The first part of the ceremony is the gourd dance, which honors veterans in the community. Dancers with a mix of military uniform components, complemented by traditional native clothing dance in the middle of the high school gymnasium, while more than a dozen men systematically sing traditional songs while simultaneously beating a large drum together. Frank Larson, from the Otoe tribe, informs me that drumming is part of the singing. “It’s how we keep our rhythm when we sing,” he said.
The songs span several minutes and shift rapidly in volume while maintaining a steady beat, their voices accompanied by the whoops and shrieks of female singers behind them. One singer, Wayne Longhorn of the Shawnee / Choctaw tribes in Oklahoma, tells me the discipline “comes with a lot of practice.”
Bells jingle, fringes fly and feathers flash gracefully in rhythm with the drum and I silently take it all in on the sidelines. Kathy Littlefawn, has been dancing since the late 70’s. She informs me that the bells attached to the native clothing represents seashells, and that they mimic the sound of rain. One of the Navajo dance judges, Wilfred Jumbo, tells me the fringes represent grass and that both the grass and bell dances are part of a healing dance, which incorporates elements of the planet.

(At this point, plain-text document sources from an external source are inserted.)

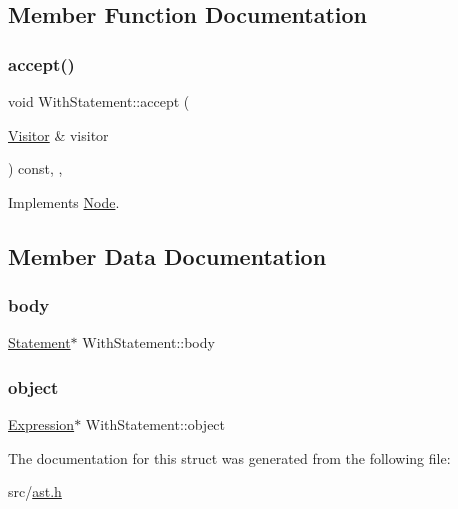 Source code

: \subsection{Member Function Documentation}
\mbox{\label{struct_with_statement_a07d3015de8ea5d3f27a0bab8719665f3}} 
\subsubsection{\texorpdfstring{accept()}{accept()}}
{\footnotesize\ttfamily void With\+Statement\+::accept (\begin{DoxyParamCaption}\item[{\hyperlink{struct_visitor}{Visitor} \&}]{visitor }\end{DoxyParamCaption}) const\hspace{0.3cm}{\ttfamily [inline]}, {\ttfamily [override]}, {\ttfamily [virtual]}}



Implements \hyperlink{struct_node_a10bd7af968140bbf5fa461298a969c71}{Node}.



\subsection{Member Data Documentation}
\mbox{\label{struct_with_statement_af7976ff82c99c995f603c2d32e8122ff}} 
\subsubsection{\texorpdfstring{body}{body}}
{\footnotesize\ttfamily \hyperlink{struct_statement}{Statement}$\ast$ With\+Statement\+::body}

\mbox{\label{struct_with_statement_a1563aab5799cbe5112e7a0429f4956bd}} 
\subsubsection{\texorpdfstring{object}{object}}
{\footnotesize\ttfamily \hyperlink{struct_expression}{Expression}$\ast$ With\+Statement\+::object}



The documentation for this struct was generated from the following file\+:\begin{DoxyCompactItemize}
\item 
src/\hyperlink{ast_8h}{ast.\+h}\end{DoxyCompactItemize}

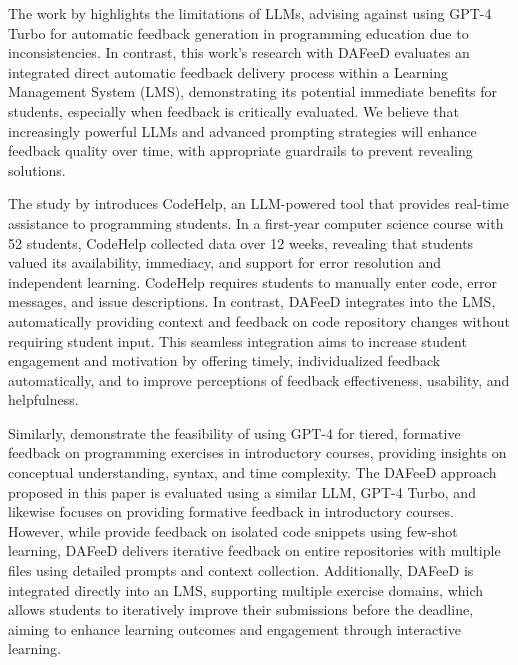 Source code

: \documentclass[manuscript,screen,review, anonymous]{acmart}
\begin{document}
The work by \citet{azaiz:2024:FeedbackGenerationProgrammingExercises} highlights the limitations of LLMs, advising against using GPT-4 Turbo for automatic feedback generation in programming education due to inconsistencies.
In contrast, this work's research with DAFeeD evaluates an integrated direct automatic feedback delivery process within a Learning Management System (LMS), demonstrating its potential immediate benefits for students, especially when feedback is critically evaluated.
We believe that increasingly powerful LLMs and advanced prompting strategies will enhance feedback quality over time, with appropriate guardrails to prevent revealing solutions.


The study by \citet{liffiton:2024:CodeHelpUsingLarge} introduces CodeHelp, an LLM-powered tool that provides real-time assistance to programming students.
In a first-year computer science course with 52 students, CodeHelp collected data over 12 weeks, revealing that students valued its availability, immediacy, and support for error resolution and independent learning.
CodeHelp requires students to manually enter code, error messages, and issue descriptions.
In contrast, DAFeeD integrates into the LMS, automatically providing context and feedback on code repository changes without requiring student input.
This seamless integration aims to increase student engagement and motivation by offering timely, individualized feedback automatically, and to improve perceptions of feedback effectiveness, usability, and helpfulness.


Similarly, \citet{nguyen:2024:UsingGPT4Providea} demonstrate the feasibility of using GPT-4 for tiered, formative feedback on programming exercises in introductory courses, providing insights on conceptual understanding, syntax, and time complexity.
The DAFeeD approach proposed in this paper is evaluated using a similar LLM, GPT-4 Turbo, and likewise focuses on providing formative feedback in introductory courses.
However, while \citeauthor{nguyen:2024:UsingGPT4Providea} provide feedback on isolated code snippets using few-shot learning, DAFeeD delivers iterative feedback on entire repositories with multiple files using detailed prompts and context collection.
Additionally, DAFeeD is integrated directly into an LMS, supporting multiple exercise domains, which allows students to iteratively improve their submissions before the deadline, aiming to enhance learning outcomes and engagement through interactive learning.
\end{document}
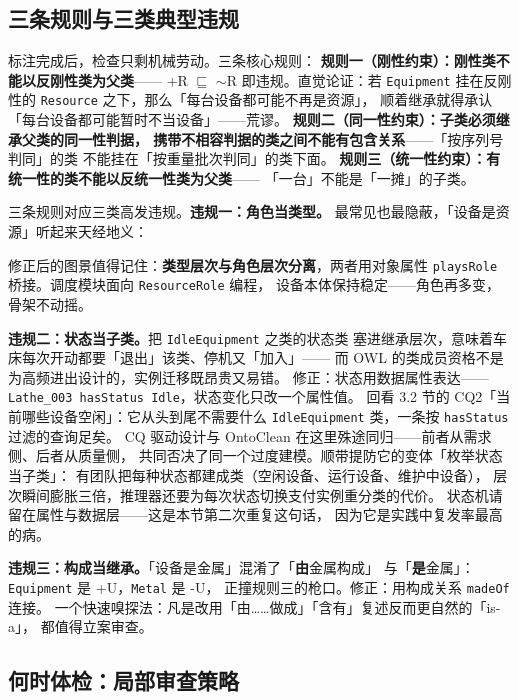 \subsection{三条规则与三类典型违规}

标注完成后，检查只剩机械劳动。三条核心规则：
\textbf{规则一（刚性约束）：刚性类不能以反刚性类为父类}——
+R \(\sqsubseteq\) \(\sim\)R 即违规。直觉论证：若 \texttt{Equipment}
挂在反刚性的 \texttt{Resource} 之下，那么「每台设备都可能不再是资源」，
顺着继承就得承认「每台设备都可能暂时不当设备」——荒谬。
\textbf{规则二（同一性约束）：子类必须继承父类的同一性判据，
携带不相容判据的类之间不能有包含关系}——「按序列号判同」的类
不能挂在「按重量批次判同」的类下面。
\textbf{规则三（统一性约束）：有统一性的类不能以反统一性类为父类}——
「一台」不能是「一摊」的子类。

三条规则对应三类高发违规。\textbf{违规一：角色当类型。}
最常见也最隐蔽，「设备是资源」听起来天经地义：



修正后的图景值得记住：\textbf{类型层次与角色层次分离}，两者用对象属性
\texttt{playsRole} 桥接。调度模块面向 \texttt{ResourceRole} 编程，
设备本体保持稳定——角色再多变，骨架不动摇。

\textbf{违规二：状态当子类。}把 \texttt{IdleEquipment} 之类的状态类
塞进继承层次，意味着车床每次开动都要「退出」该类、停机又「加入」——
而 OWL 的类成员资格不是为高频进出设计的，实例迁移既昂贵又易错。
修正：状态用数据属性表达——\texttt{Lathe\_003 hasStatus Idle}，状态变化只改一个属性值。
回看 3.2 节的 CQ2「当前哪些设备空闲」：它从头到尾不需要什么
\texttt{IdleEquipment} 类，一条按 \texttt{hasStatus} 过滤的查询足矣。
CQ 驱动设计与 OntoClean 在这里殊途同归——前者从需求侧、后者从质量侧，
共同否决了同一个过度建模。顺带提防它的变体「枚举状态当子类」：
有团队把每种状态都建成类（空闲设备、运行设备、维护中设备），
层次瞬间膨胀三倍，推理器还要为每次状态切换支付实例重分类的代价。
状态机请留在属性与数据层——这是本节第二次重复这句话，
因为它是实践中复发率最高的病。

\textbf{违规三：构成当继承。}「设备是金属」混淆了「\textbf{由}金属构成」
与「\textbf{是}金属」：\texttt{Equipment} 是 +U，\texttt{Metal} 是 -U，
正撞规则三的枪口。修正：用构成关系 \texttt{madeOf} 连接。
一个快速嗅探法：凡是改用「由……做成」「含有」复述反而更自然的「is-a」，
都值得立案审查。

\subsection{何时体检：局部审查策略}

Dancer Eric Betoni, of the Dine (Navajo), informs me that all the regalia must be made by hand and the dances being performed are stories told through movement. However, the stories are not as simple as those we hear nowadays. Sometimes, Betoni says, “you have to go deep inside to figure it out.” Betoni also informs me that some stories require ritualistic ceremonies.
The traditional cuisine at this event is what people refer to as a “Navajo Taco.” The Navajo taco is a large disc of fried dough, pillowy and relatively unflavored, topped with roast mutton and often served with a variety of vegetables and toppings. They are delicious and easily accessible through trailers parked on the side of main roads.
After leaving the pow wow, I climb back into my Jeep, and point it towards Farmington, where I would spend another day exploring and then enjoy the open road all the way back to Los Angeles County.